First, some background.

Three months ago, during dinner-time, without any dinner, I was knee deep in the fully reclined seatback in front of me on a plane from Texas back to Providence, Rhode Island. I now live in Austin, a place with the unique distinction of being able to drive for 5 hours straight in any given direction without nearing a border.

“The best country in the USA.” (https://rigea.files.wordpress.com/2014/04/ri-texas.jpg)

I was flying back for portfolio reviews, looking forward to returning to my alma mater RISD (Rhode Island School of Design). I chose the college after visiting many other universities and art schools, and one of the things that struck me was the breadth and audacity of the work I saw around campus. I still think of the admissions tour winding around laser-cut life-size NASA modules and pierced feather-earringed printmakers. The sun shone warm and the future was rainbows.

I remember the fragile nervous hope I felt when I submitted my portfolio, the disappointment of rejection from other schools, and finally my disbelief with my acceptance — I didn’t touch the ground for weeks. The leap from college to working life is in its own way brave and wonderfully tangible, but I was excited to be back amongst the making again.

A weird thing happened over the course of many days reviewing work at RISD. The discursive, boundary-pushing, zig-when-others-zag creativity became the baseline for my expectations, and what caught my eye was rigor. To define it more precisely: intelligence comprehensively applied to answer a question.

I realized in the less than two years since I graduated, my thinking about problem-solving had fundamentally changed. To surprise with cleverness and dazzle with uniqueness is a great feat, but I gained a lot more respect for the ability to sit down with the intention of answering a question, designing a method, and adapting it over days, weeks, or sometimes even months to deliver an answer. And because your users are constantly changing (personas are never done!) your process has to scale with you.

Sol LeWitt: All about that process. (Sol LeWitt, Wall Painting, http://res.cloudinary.com/bombmagazine/image/upload/v1412020949/lewitt_03_body.jpg)

In much the same way that artists make the leap from outcome-centered to process-driven, I see this not as a rejection of what I learned in school but rather an evolution. If RISD taught me to curiously make and explore, IBM Design taught me how to relentlessly plan and adapt.

Across that recruiting table, I’m looking for people who share that interest.

The Review.

When I review design portfolios, I’m excited when people talk about user research. Just as you need to listen before you speak, you have to understand before you design.
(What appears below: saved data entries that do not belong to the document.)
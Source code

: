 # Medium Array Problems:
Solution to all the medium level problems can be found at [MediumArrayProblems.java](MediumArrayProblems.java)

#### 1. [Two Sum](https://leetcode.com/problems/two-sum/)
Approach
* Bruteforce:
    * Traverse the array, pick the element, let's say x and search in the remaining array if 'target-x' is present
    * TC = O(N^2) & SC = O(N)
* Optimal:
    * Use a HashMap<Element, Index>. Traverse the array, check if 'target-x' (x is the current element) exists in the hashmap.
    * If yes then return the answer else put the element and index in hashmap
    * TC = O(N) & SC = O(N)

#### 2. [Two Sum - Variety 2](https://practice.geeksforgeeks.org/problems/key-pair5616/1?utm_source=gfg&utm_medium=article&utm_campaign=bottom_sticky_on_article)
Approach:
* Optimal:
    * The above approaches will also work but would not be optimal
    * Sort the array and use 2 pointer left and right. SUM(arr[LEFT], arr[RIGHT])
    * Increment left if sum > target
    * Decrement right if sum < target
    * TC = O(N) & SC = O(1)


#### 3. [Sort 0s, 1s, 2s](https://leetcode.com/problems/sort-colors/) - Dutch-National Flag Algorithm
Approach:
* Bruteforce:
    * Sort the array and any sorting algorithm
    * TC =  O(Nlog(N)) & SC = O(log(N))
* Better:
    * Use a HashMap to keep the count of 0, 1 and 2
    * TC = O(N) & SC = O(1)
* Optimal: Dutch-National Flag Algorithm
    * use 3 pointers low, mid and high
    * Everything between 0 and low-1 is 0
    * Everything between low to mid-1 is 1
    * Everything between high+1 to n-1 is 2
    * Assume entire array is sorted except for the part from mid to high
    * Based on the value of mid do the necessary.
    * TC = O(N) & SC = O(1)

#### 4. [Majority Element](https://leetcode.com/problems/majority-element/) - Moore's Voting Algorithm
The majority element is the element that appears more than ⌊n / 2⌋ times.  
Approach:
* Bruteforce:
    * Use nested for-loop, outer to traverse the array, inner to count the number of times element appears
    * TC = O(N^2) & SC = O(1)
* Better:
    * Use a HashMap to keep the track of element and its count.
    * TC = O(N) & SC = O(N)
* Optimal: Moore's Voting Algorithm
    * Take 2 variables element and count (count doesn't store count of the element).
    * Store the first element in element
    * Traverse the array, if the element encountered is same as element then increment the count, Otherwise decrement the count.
Here are some considerations to kickstart that understanding:
You are the designer, your mind is the product, and I am your user.

your design prompt:

How can you best improve my user experience as a portfolio reviewer?

your user:

Yours truly worked a full day the previous day before leaving just early enough to catch a 5:40 pm flight that landed today at midnight.

your constraints:

  • We are in a large room, and there will likely be someone talking loudly right beside you.
  • However many bars of wifi you see, it will soon bear the load of an entire graduating class trying to load their squarespaces at the same time.
  • I have all of 10 mins to make an uncomfortable amount of assumptions about you from your presentation and make a decision. The quicker and easier it is for me to get to the most relevant work, the better off we both are. Prioritize your work so that if we do run out of our wonderful but brief time together, I’ll remember the best and most relevant work first. Two to three projects is realistic. On that note, there is no need to walk through each iteration and permutation you tested, just the ones that provided crucial insights for your end product.
  • I don’t expect everyone to have read all the job descriptions (researcher, UX designer, visual, FED) but the more you know ahead, the more precious time you can spend communicating your design process, confidence, fire-in-the-eyes, etc. instead of me communicating things that can be found on our website. A good thing to shoot for is you talking for at least two thirds of the whole ten minutes.
  • Finally, even if I’m just reviewing your portfolio application remotely, same goes — I have the same amount of time, just have less context about who you are and what I should look at first.
One thousand full-bleed Squarespaces descend upon you. (300, http://www.movpins.com/big/MV5BMjEzNTgxNzIxMF5BMl5BanBnXkFtZTcwNTg1NTIyMw/300-2006-large-picture.jpg)

your product:

ie: your mind and your thinking process.

  1. What was the question you were trying to answer/solve?
    Frame the problem. When I see the constraints it was applied within, I can see your creativity more clearly.
  2. Why did you choose the method you did?
    Why is this the most impactful/efficient way to solve it?
  3. What did you discover and make?
    What interesting and actionable thing did you discover? It needs to be non-obvious to have value — if I could have guessed it, someone likely wouldn’t have prioritized the time and money for you to research and design it.
  4. How does it work?
    Bonus points for showing solid consideration behind the guts of how a product, service, or system would work IRL. What do you foresee being easy or a major friction point?

your other product:

ie: you as a potential collaborator.

In addition to your work, I really care about how you do your work. By that I mean knowing: 1.) what you are passionate about, 2.) how you collaborate, and yes 3.) how you respond. This can be communicated through the presentation of your work and also when I ask questions.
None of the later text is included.